Dec. 19 — GOP debate, Johnston, Iowa (PBS/Des Moines Register, 8 pm ET).
Dec. 27 — GOP debate in Iowa, hosted by Donald Trump.
Dec. 28 — Talk of the Nation/Political Junkie from Des Moines.
Jan. 3 — Iowa caucuses.
Jan. 4 — Talk of the Nation/Political Junkie from New Hampshire.
Jan. 7 — GOP debate, N.H. (ABC, 9 pm ET).
Jan. 8 — GOP debate, Concord, N.H. (NBC's Meet the Press, 9 am ET).

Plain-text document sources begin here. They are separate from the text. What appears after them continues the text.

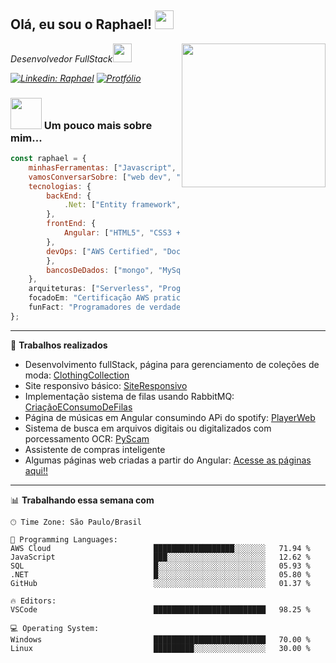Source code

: <h2>Olá, eu sou o Raphael! <img src="https://emojis.slackmojis.com/emojis/images/1531849430/4246/blob-sunglasses.gif?1531849430" width="30"/></h2>
<img align='right' src="https://camo.githubusercontent.com/19db51af5f90f1b152bc0b9078f5fe97053955be5074f03f17019c70345bdcdb/68747470733a2f2f6d69726f2e6d656469756d2e636f6d2f6d61782f313336302f302a37513379765349765f7430696f4a2d5a2e676966" width="230">
<p><em>Desenvolvedor FullStack<img src="https://media.giphy.com/media/WUlplcMpOCEmTGBtBW/giphy.gif" width="30"> 

[![Linkedin: Raphael](https://img.shields.io/badge/-raphael-blue?style=flat-square&logo=Linkedin&logoColor=white&link=https://www.linkedin.com/in/raphaelmcarvalho/)](https://www.linkedin.com/in/raphaelmcarvalho/)
[![Protfólio](https://img.shields.io/badge/Website-46a2f1.svg?&style=flat-square&logo=Google-Chrome&logoColor=white&link=https://raphaelcarvalh.github.io/SiteResponsivo/)](https://raphaelcarvalh.github.io/SiteResponsivo/)



</em></p>

### <img src="https://media.giphy.com/media/VgCDAzcKvsR6OM0uWg/giphy.gif" width="50"> Um pouco mais sobre mim...  

```javascript
const raphael = {
    minhasFerramentas: ["Javascript", ".NET", "Angular", "AWS"],
    vamosConversarSobre: ["web dev", "tech", "front"],
    tecnologias: {
        backEnd: {
            .Net: ["Entity framework", "Code First", "MVC"],
        },
        frontEnd: {
            Angular: ["HTML5", "CSS3 + Sass", "Javascript", "Typescript..."]
        },
        devOps: ["AWS Certified", "Docker", "Route53", "kubernets"],
        },
        bancosDeDados: ["mongo", "MySql", "sqlite"],        
    },
    arquiteturas: ["Serverless", "Progressive web applications", "Single page applications", "Model-View-Controller"],
    focadoEm: "Certificação AWS praticioner",
    funFact: "Programadores de verdade contam a partir do zero."
};
```
---

🔨 **Trabalhos realizados** 

- Desenvolvimento fullStack, página para gerenciamento de coleções de moda: [ClothingCollection](https://github.com/RaphaelCarvalh/ClothingCollection)
- Site responsivo básico: [SiteResponsivo](https://raphaelcarvalh.github.io/SiteResponsivo/)
- Implementação sistema de filas usando RabbitMQ: [CriaçãoEConsumoDeFilas](https://github.com/RaphaelCarvalh/rabbitMQSim?tab=readme-ov-file#rabbitmqsim)
- Página de músicas em Angular consumindo APi do spotify: [PlayerWeb](https://github.com/RaphaelCarvalh/PlayerWebMusic)
- Sistema de busca em arquivos digitais ou digitalizados com porcessamento OCR:  [PyScam](https://github.com/RaphaelCarvalh/SistemaDeBuscaArquivosPDF)
- Assistente de compras inteligente [](link)
- Algumas páginas web criadas a partir do Angular: [Acesse as páginas aqui!!](https://github.com/RaphaelCarvalh/FrontendModels/tree/main)
  
---


📊 **Trabalhando essa semana com** 

```text
🕑︎ Time Zone: São Paulo/Brasil

💬 Programming Languages: 
AWS Cloud                       ██████████████████░░░░░░░   71.94 % 
JavaScript                      ███░░░░░░░░░░░░░░░░░░░░░░   12.62 % 
SQL                             █░░░░░░░░░░░░░░░░░░░░░░░░   05.93 % 
.NET                            █░░░░░░░░░░░░░░░░░░░░░░░░   05.80 % 
GitHub                          ░░░░░░░░░░░░░░░░░░░░░░░░░   01.37 % 

🔥 Editors: 
VSCode                          █████████████████████████   98.25 % 

💻 Operating System: 
Windows                         █████████████████████████   70.00 % 
Linux                           █████████░░░░░░░░░░░░░░░░   30.00 % 
```




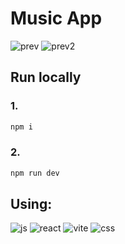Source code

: # Music App

![prev](https://github.com/demurre/MusicApp/assets/117121382/a1f81844-1b13-46c5-990c-4f148aa11d8f)
![prev2](https://github.com/demurre/MusicApp/assets/117121382/79f7d6ae-7ed7-4d01-ad31-6bdbd651a532)

## Run locally

### 1.

```bash
npm i
```

### 2.

```bash
npm run dev
```

## Using:

![js](https://img.shields.io/badge/JavaScript-F7DF1E.svg?style=for-the-badge&logo=JavaScript&logoColor=black)
![react](https://img.shields.io/badge/React-61DAFB.svg?style=for-the-badge&logo=React&logoColor=black)
![vite](https://img.shields.io/badge/Vite-646CFF.svg?style=for-the-badge&logo=Vite&logoColor=white)
![css](https://img.shields.io/badge/CSS3-1572B6.svg?style=for-the-badge&logo=CSS3&logoColor=white)
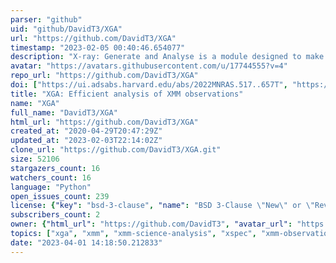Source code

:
 ```yaml
---
parser: "github"
uid: "github/DavidT3/XGA"
url: "https://github.com/DavidT3/XGA"
timestamp: "2023-02-05 00:40:46.654077"
description: "X-ray: Generate and Analyse is a module designed to make the analysis of XMM observations simple and efficient. It provides an interface with SAS for the creation of XMM data products, as well as a way to easily perform fits (scalable for multiple observations) and retrieve information about an object, all within a Python package. "
avatar: "https://avatars.githubusercontent.com/u/17744555?v=4"
repo_url: "https://github.com/DavidT3/XGA"
doi: ["https://ui.adsabs.harvard.edu/abs/2022MNRAS.517..657T", "https://ui.adsabs.harvard.edu/abs/2022arXiv220201236T", "https://ui.adsabs.harvard.edu/abs/2023ascl.soft01012T/abstract"]
title: "XGA: Efficient analysis of XMM observations"
name: "XGA"
full_name: "DavidT3/XGA"
html_url: "https://github.com/DavidT3/XGA"
created_at: "2020-04-29T20:47:29Z"
updated_at: "2023-02-03T22:14:02Z"
clone_url: "https://github.com/DavidT3/XGA.git"
size: 52106
stargazers_count: 16
watchers_count: 16
language: "Python"
open_issues_count: 239
license: {"key": "bsd-3-clause", "name": "BSD 3-Clause \"New\" or \"Revised\" License", "spdx_id": "BSD-3-Clause", "url": "https://api.github.com/licenses/bsd-3-clause", "node_id": "MDc6TGljZW5zZTU="}
subscribers_count: 2
owner: {"html_url": "https://github.com/DavidT3", "avatar_url": "https://avatars.githubusercontent.com/u/17744555?v=4", "login": "DavidT3", "type": "User"}
topics: ["xga", "xmm", "xmm-science-analysis", "xspec", "xmm-observations", "sas", "heasoft", "x-ray", "astrophysics", "astronomy", "galaxy-clusters", "x-ray-astronomy"]
date: "2023-04-01 14:18:50.212833"
---
```

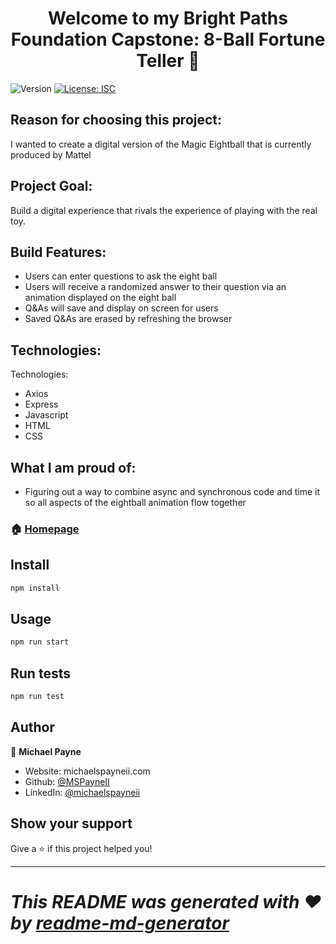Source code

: 
<h1 align="center">Welcome to my Bright Paths Foundation Capstone: 8-Ball Fortune Teller 👋</h1>
<p>
  <img alt="Version" src="https://img.shields.io/badge/version-1.0.0-blue.svg?cacheSeconds=2592000" />
  <a href="#" target="_blank">
    <img alt="License: ISC" src="https://img.shields.io/badge/License-ISC-yellow.svg" />
  </a>
</p>

## Reason for choosing this project: 
I wanted to create a digital version of the Magic Eightball that is currently produced by Mattel

## Project Goal: 
Build a digital experience that rivals the experience of playing with the real toy.

## Build Features:
- Users can enter questions to ask the eight ball
- Users will receive a randomized answer to their question via an animation displayed on the eight ball
- Q&As will save and display on screen for users
- Saved Q&As are erased by refreshing the browser


## Technologies:
Technologies:
- Axios
- Express
- Javascript
- HTML
- CSS

## What I am proud of:
- Figuring out a way to combine async and synchronous code and time it so all aspects of the eightball animation flow together

### 🏠 [Homepage](https://mpayne-foundation-capstone.herokuapp.com/)

## Install

```sh
npm install
```

## Usage

```sh
npm run start
```

## Run tests

```sh
npm run test
```

## Author

👤 **Michael Payne**

- Website: michaelspayneii.com
- Github: [@MSPayneII](https://github.com/MSPayneII)
- LinkedIn: [@michaelspayneii](https://linkedin.com/in/michaelspayneii)

## Show your support

Give a ⭐️ if this project helped you!

---

_This README was generated with ❤️ by [readme-md-generator](https://github.com/kefranabg/readme-md-generator)_
=======

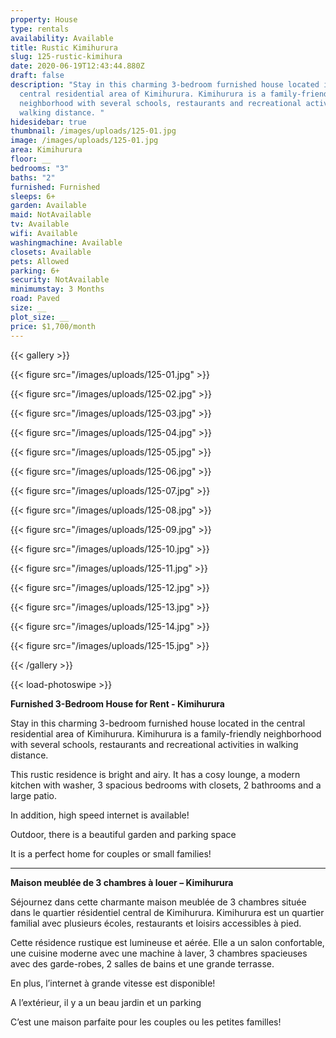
```yaml
---
property: House
type: rentals
availability: Available
title: Rustic Kimihurura
slug: 125-rustic-kimihura
date: 2020-06-19T12:43:44.880Z
draft: false
description: "Stay in this charming 3-bedroom furnished house located in the
  central residential area of Kimihurura. Kimihurura is a family-friendly
  neighborhood with several schools, restaurants and recreational activities in
  walking distance. "
hidesidebar: true
thumbnail: /images/uploads/125-01.jpg
image: /images/uploads/125-01.jpg
area: Kimihurura
floor: __
bedrooms: "3"
baths: "2"
furnished: Furnished
sleeps: 6+
garden: Available
maid: NotAvailable
tv: Available
wifi: Available
washingmachine: Available
closets: Available
pets: Allowed
parking: 6+
security: NotAvailable
minimumstay: 3 Months
road: Paved
size: __
plot_size: __
price: $1,700/month
---
```

{{< gallery >}}

{{< figure src="/images/uploads/125-01.jpg" >}}

{{< figure src="/images/uploads/125-02.jpg" >}}

{{< figure src="/images/uploads/125-03.jpg" >}}

{{< figure src="/images/uploads/125-04.jpg" >}}

{{< figure src="/images/uploads/125-05.jpg" >}}

{{< figure src="/images/uploads/125-06.jpg" >}}

{{< figure src="/images/uploads/125-07.jpg" >}}

{{< figure src="/images/uploads/125-08.jpg" >}}

{{< figure src="/images/uploads/125-09.jpg" >}}

{{< figure src="/images/uploads/125-10.jpg" >}}

{{< figure src="/images/uploads/125-11.jpg" >}}

{{< figure src="/images/uploads/125-12.jpg" >}}

{{< figure src="/images/uploads/125-13.jpg" >}}

{{< figure src="/images/uploads/125-14.jpg" >}}

{{< figure src="/images/uploads/125-15.jpg" >}}

{{< /gallery >}}

{{< load-photoswipe >}}

**Furnished 3-Bedroom House for Rent - Kimihurura**

Stay in this charming 3-bedroom furnished house located in the central residential area of Kimihurura. Kimihurura is a family-friendly neighborhood with several schools, restaurants and recreational activities in walking distance.

This rustic residence is bright and airy. It has a cosy lounge, a modern kitchen with washer, 3 spacious bedrooms with closets, 2 bathrooms and a large patio.

In addition, high speed internet is available!

Outdoor, there is a beautiful garden and parking space

It is a perfect home for couples or small families!

- - -

**Maison meublée de 3 chambres à louer – Kimihurura**

Séjournez dans cette charmante maison meublée de 3 chambres située dans le quartier résidentiel central de Kimihurura. Kimihurura est un quartier familial avec plusieurs écoles, restaurants et loisirs accessibles à pied.

Cette résidence rustique est lumineuse et aérée. Elle a un salon confortable, une cuisine moderne avec une machine à laver, 3 chambres spacieuses avec des garde-robes, 2 salles de bains et une grande terrasse.

En plus, l’internet à grande vitesse est disponible!

A l’extérieur, il y a un beau jardin et un parking

C’est une maison parfaite pour les couples ou les petites familles!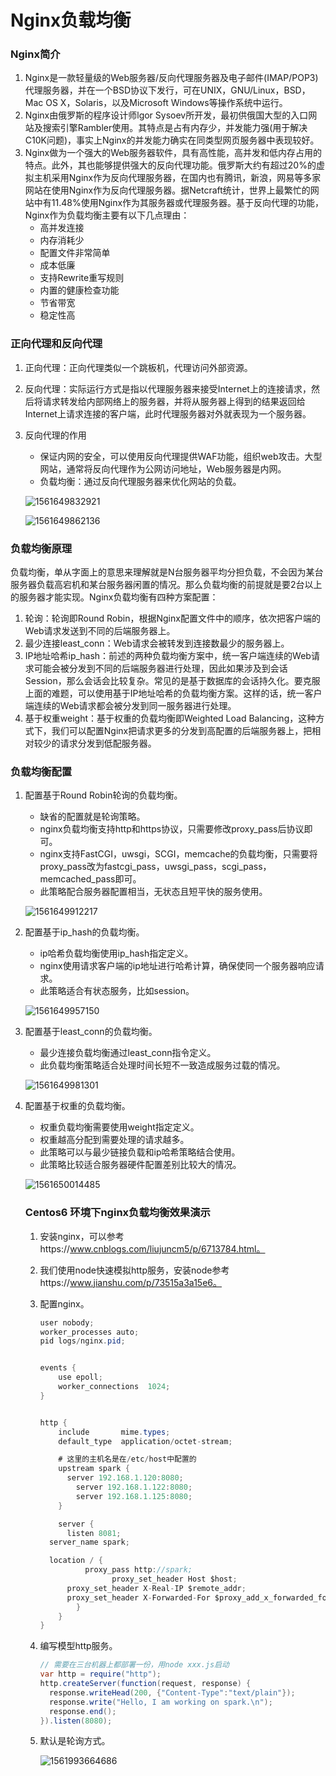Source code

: # Nginx负载均衡

### Nginx简介

1. Nginx是一款轻量级的Web服务器/反向代理服务器及电子邮件(IMAP/POP3)代理服务器，并在一个BSD协议下发行，可在UNIX，GNU/Linux，BSD，Mac OS X，Solaris，以及Microsoft Windows等操作系统中运行。
2. Nginx由俄罗斯的程序设计师lgor Sysoev所开发，最初供俄国大型的入口网站及搜索引擎Rambler使用。其特点是占有内存少，并发能力强(用于解决C10K问题)，事实上Nginx的并发能力确实在同类型网页服务器中表现较好。
3. Nginx做为一个强大的Web服务器软件，具有高性能，高并发和低内存占用的特点。此外，其也能够提供强大的反向代理功能。俄罗斯大约有超过20%的虚拟主机采用Nginx作为反向代理服务器，在国内也有腾讯，新浪，网易等多家网站在使用Nginx作为反向代理服务器。据Netcraft统计，世界上最繁忙的网站中有11.48%使用Nginx作为其服务器或代理服务器。基于反向代理的功能，Nginx作为负载均衡主要有以下几点理由：
   * 高并发连接
   * 内存消耗少
   * 配置文件非常简单
   * 成本低廉
   * 支持Rewrite重写规则
   * 内置的健康检查功能
   * 节省带宽
   * 稳定性高

### 正向代理和反向代理

1. 正向代理：正向代理类似一个跳板机，代理访问外部资源。

2. 反向代理：实际运行方式是指以代理服务器来接受Internet上的连接请求，然后将请求转发给内部网络上的服务器，并将从服务器上得到的结果返回给Internet上请求连接的客户端，此时代理服务器对外就表现为一个服务器。

3. 反向代理的作用

   * 保证内网的安全，可以使用反向代理提供WAF功能，组织web攻击。大型网站，通常将反向代理作为公网访问地址，Web服务器是内网。
   * 负载均衡：通过反向代理服务器来优化网站的负载。

   ![1561649832921](C:\Users\zhu\AppData\Roaming\Typora\typora-user-images\1561649832921.png)

   ![1561649862136](C:\Users\zhu\AppData\Roaming\Typora\typora-user-images\1561649862136.png)

   

### 负载均衡原理

负载均衡，单从字面上的意思来理解就是N台服务器平均分担负载，不会因为某台服务器负载高宕机和某台服务器闲置的情况。那么负载均衡的前提就是要2台以上的服务器才能实现。Nginx负载均衡有四种方案配置：

1. 轮询：轮询即Round Robin，根据Nginx配置文件中的顺序，依次把客户端的Web请求发送到不同的后端服务器上。
2. 最少连接least_conn：Web请求会被转发到连接数最少的服务器上。
3. IP地址哈希ip_hash：前述的两种负载均衡方案中，统一客户端连续的Web请求可能会被分发到不同的后端服务器进行处理，因此如果涉及到会话Session，那么会话会比较复杂。常见的是基于数据库的会话持久化。要克服上面的难题，可以使用基于IP地址哈希的负载均衡方案。这样的话，统一客户端连续的Web请求都会被分发到同一服务器进行处理。
4. 基于权重weight：基于权重的负载均衡即Weighted Load Balancing，这种方式下，我们可以配置Nginx把请求更多的分发到高配置的后端服务器上，把相对较少的请求分发到低配服务器。

### 负载均衡配置

1. 配置基于Round Robin轮询的负载均衡。

   * 缺省的配置就是轮询策略。
   * nginx负载均衡支持http和https协议，只需要修改proxy_pass后协议即可。
   * nginx支持FastCGI，uwsgi，SCGI，memcache的负载均衡，只需要将proxy_pass改为fastcgi_pass，uwsgi_pass，scgi_pass，memcached_pass即可。
   * 此策略配合服务器配置相当，无状态且短平快的服务使用。

   ![1561649912217](C:\Users\zhu\AppData\Roaming\Typora\typora-user-images\1561649912217.png)

   

2. 配置基于ip_hash的负载均衡。

   * ip哈希负载均衡使用ip_hash指定定义。
   * nginx使用请求客户端的ip地址进行哈希计算，确保使同一个服务器响应请求。
   * 此策略适合有状态服务，比如session。

   ![1561649957150](C:\Users\zhu\AppData\Roaming\Typora\typora-user-images\1561649957150.png)

   

3. 配置基于least_conn的负载均衡。

   * 最少连接负载均衡通过least_conn指令定义。
   * 此负载均衡策略适合处理时间长短不一致造成服务过载的情况。

   ![1561649981301](C:\Users\zhu\AppData\Roaming\Typora\typora-user-images\1561649981301.png)

   

4. 配置基于权重的负载均衡。

   * 权重负载均衡需要使用weight指定定义。
   * 权重越高分配到需要处理的请求越多。
   * 此策略可以与最少链接负载和ip哈希策略结合使用。
   * 此策略比较适合服务器硬件配置差别比较大的情况。

   ![1561650014485](C:\Users\zhu\AppData\Roaming\Typora\typora-user-images\1561650014485.png)

   ### Centos6 环境下nginx负载均衡效果演示

   1. 安装nginx，可以参考https://www.cnblogs.com/liujuncm5/p/6713784.html。

   2. 我们使用node快速模拟http服务，安装node参考https://www.jianshu.com/p/73515a3a15e6。

   3. 配置nginx。

      ```java
      user nobody;
      worker_processes auto;
      pid logs/nginx.pid;
      
      
      events {
          use epoll;
          worker_connections  1024;
      }
      
      
      http {
          include       mime.types;
          default_type  application/octet-stream;
      
          # 这里的主机名是在/etc/host中配置的
          upstream spark {
          	server 192.168.1.120:8080;
              server 192.168.1.122:8080;
              server 192.168.1.125:8080;
          }
      
          server {
          	listen 8081;
      	server_name spark;
      
      	location / {
              	proxy_pass http://spark;
                      proxy_set_header Host $host;
      		proxy_set_header X-Real-IP $remote_addr;
      		proxy_set_header X-Forwarded-For $proxy_add_x_forwarded_for;
              }
          }
      }
      ```

   4. 编写模型http服务。

      ```java
      // 需要在三台机器上都部署一份，用node xxx.js启动
      var http = require("http");
      http.createServer(function(request, response) { 
      	response.writeHead(200, {"Content-Type":"text/plain"});
      	response.write("Hello, I am working on spark.\n");
      	response.end();
      }).listen(8080);
      ```

   5. 默认是轮询方式。

      ![1561993664686](C:\Users\zhu\AppData\Roaming\Typora\typora-user-images\1561993664686.png)

      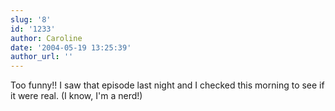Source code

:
 ```yaml
---
slug: '8'
id: '1233'
author: Caroline
date: '2004-05-19 13:25:39'
author_url: ''
---
```

Too funny!!  I saw that episode last night and I checked this morning to see if it were real.  (I know, I'm a nerd!)
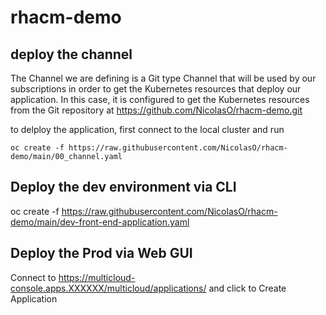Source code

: # rhacm-demo

## deploy the channel
 The Channel we are defining is a Git type Channel that will be used by our subscriptions in order to get the Kubernetes resources that deploy our application.
In this case, it is configured to get the Kubernetes resources from the Git repository at
https://github.com/NicolasO/rhacm-demo.git

to delploy the application, first connect to the local cluster and run 
```
oc create -f https://raw.githubusercontent.com/NicolasO/rhacm-demo/main/00_channel.yaml
```

## Deploy the dev environment via CLI 
oc create -f https://raw.githubusercontent.com/NicolasO/rhacm-demo/main/dev-front-end-application.yaml

## Deploy the Prod via Web GUI

Connect to https://multicloud-console.apps.XXXXXX/multicloud/applications/
and click to Create Application


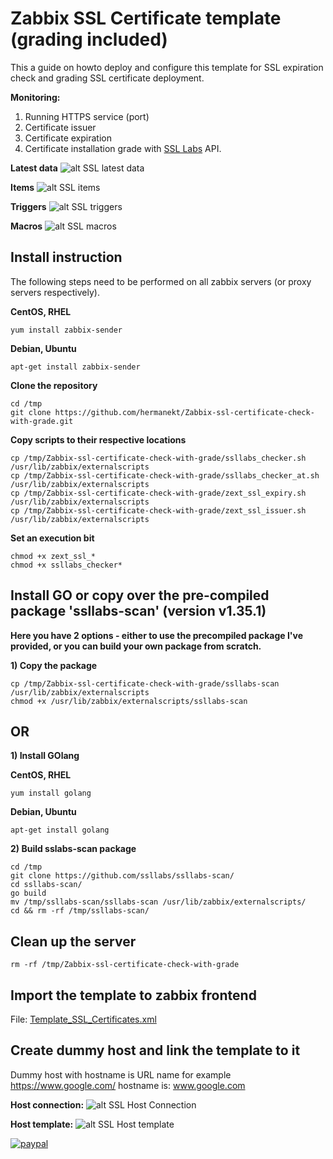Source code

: # Zabbix SSL Certificate template (grading included)
This a guide on howto deploy and configure this template for SSL expiration check and grading SSL certificate deployment.

**Monitoring:**
1) Running HTTPS service (port)
2) Certificate issuer
3) Certificate expiration
4) Certificate installation grade with [SSL Labs](https://www.ssllabs.com/) API.

**Latest data**
![alt SSL latest data](https://github.com/hermanekt/Zabbix-ssl-certificate-check-with-grade/raw/master/IMG/latest_data.jpg)

**Items**
![alt SSL items](https://github.com/hermanekt/Zabbix-ssl-certificate-check-with-grade/raw/master/IMG/items.jpg)

**Triggers**
![alt SSL triggers](https://github.com/hermanekt/Zabbix-ssl-certificate-check-with-grade/raw/master/IMG/triggers.jpg)

**Macros**
![alt SSL macros](https://github.com/hermanekt/Zabbix-ssl-certificate-check-with-grade/raw/master/IMG/macros.jpg)

## Install instruction ##

The following steps need to be performed on all zabbix servers (or proxy servers respectively).

**CentOS, RHEL**
```console
yum install zabbix-sender
```
**Debian, Ubuntu**
```console
apt-get install zabbix-sender
```

**Clone the repository**
```console
cd /tmp
git clone https://github.com/hermanekt/Zabbix-ssl-certificate-check-with-grade.git
```

**Copy scripts to their respective locations**
```console
cp /tmp/Zabbix-ssl-certificate-check-with-grade/ssllabs_checker.sh /usr/lib/zabbix/externalscripts
cp /tmp/Zabbix-ssl-certificate-check-with-grade/ssllabs_checker_at.sh /usr/lib/zabbix/externalscripts
cp /tmp/Zabbix-ssl-certificate-check-with-grade/zext_ssl_expiry.sh /usr/lib/zabbix/externalscripts
cp /tmp/Zabbix-ssl-certificate-check-with-grade/zext_ssl_issuer.sh /usr/lib/zabbix/externalscripts
```

**Set an execution bit**
```console
chmod +x zext_ssl_*
chmod +x ssllabs_checker*
```

## Install GO or copy over the pre-compiled package 'ssllabs-scan' (version v1.35.1) ##
**Here you have 2 options - either to use the precompiled package I've provided, or you can build your own package from scratch.**

**1) Copy the package**
```console
cp /tmp/Zabbix-ssl-certificate-check-with-grade/ssllabs-scan /usr/lib/zabbix/externalscripts
chmod +x /usr/lib/zabbix/externalscripts/ssllabs-scan
```
## OR ##

**1) Install GOlang**

**CentOS, RHEL**
```console
yum install golang
```
**Debian, Ubuntu**
```console
apt-get install golang
```
**2) Build sslabs-scan package**
```console
cd /tmp
git clone https://github.com/ssllabs/ssllabs-scan/
cd ssllabs-scan/
go build
mv /tmp/ssllabs-scan/ssllabs-scan /usr/lib/zabbix/externalscripts/
cd && rm -rf /tmp/ssllabs-scan/
```

## Clean up the server ##
```console
rm -rf /tmp/Zabbix-ssl-certificate-check-with-grade
```
## Import the template to zabbix frontend ##
File: [Template_SSL_Certificates.xml](https://github.com/hermanekt/Zabbix-ssl-certificate-check-with-grade/raw/master/Template_SSL_Certificates.xml)

## Create dummy host and link the template to it ## 
Dummy host with hostname is URL name for example https://www.google.com/ hostname is: www.google.com

**Host connection:**
![alt SSL Host Connection](https://github.com/hermanekt/Zabbix-ssl-certificate-check-with-grade/raw/master/IMG/host_conn.jpg)

**Host template:**
![alt SSL Host template](https://github.com/hermanekt/Zabbix-ssl-certificate-check-with-grade/raw/master/IMG/host_template.jpg)

[![paypal](https://www.paypalobjects.com/en_US/i/btn/btn_donateCC_LG.gif)](https://www.paypal.com/cgi-bin/webscr?cmd=_donations&business=GEH7YJEBWTFWE&currency_code=USD&source=url)
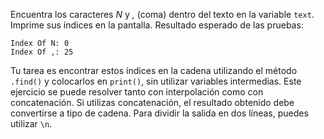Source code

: 
Encuentra los caracteres *N* y *,* (coma) dentro del texto en la variable `text`. Imprime sus índices en la pantalla. Resultado esperado de las pruebas:

```text
Index Of N: 0
Index Of ,: 25
```

Tu tarea es encontrar estos índices en la cadena utilizando el método `.find()` y colocarlos en `print()`, sin utilizar variables intermedias. Este ejercicio se puede resolver tanto con interpolación como con concatenación. Si utilizas concatenación, el resultado obtenido debe convertirse a tipo de cadena. Para dividir la salida en dos líneas, puedes utilizar `\n`.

Jan. 16 — GOP debate, Myrtle Beach, S.C. (Fox, 9 pm ET).
Jan. 19 — GOP debate, Charleston, S.C. (CNN).
Jan. 23 — GOP debate, Tampa, Fla. (NBC).
Jan. 25 — Talk of the Nation/Political Junkie from Orlando, Fla.
Jan. 26 — GOP debate, Jacksonville, Fla. (CNN).
Mailing list. To receive a weekly email alert about the new column and ScuttleButton puzzle, contact me at email@example.com.
******* Don't Forget: If you are sending in a question to be used in this column, please include your city and state. *********
This day in political history: The two giant labor federations — the American Federation of Labor (AFL) and the Congress of Industrial Organizations (CIO) — merge into the AFL-CIO at a meeting in NYC. The AFL's George Meany is elected president and the CIO's Walter Reuther vice president. The political reaction is fairly typical: Democrats are excited by the merger, Republicans dismayed (Dec. 5, 1955).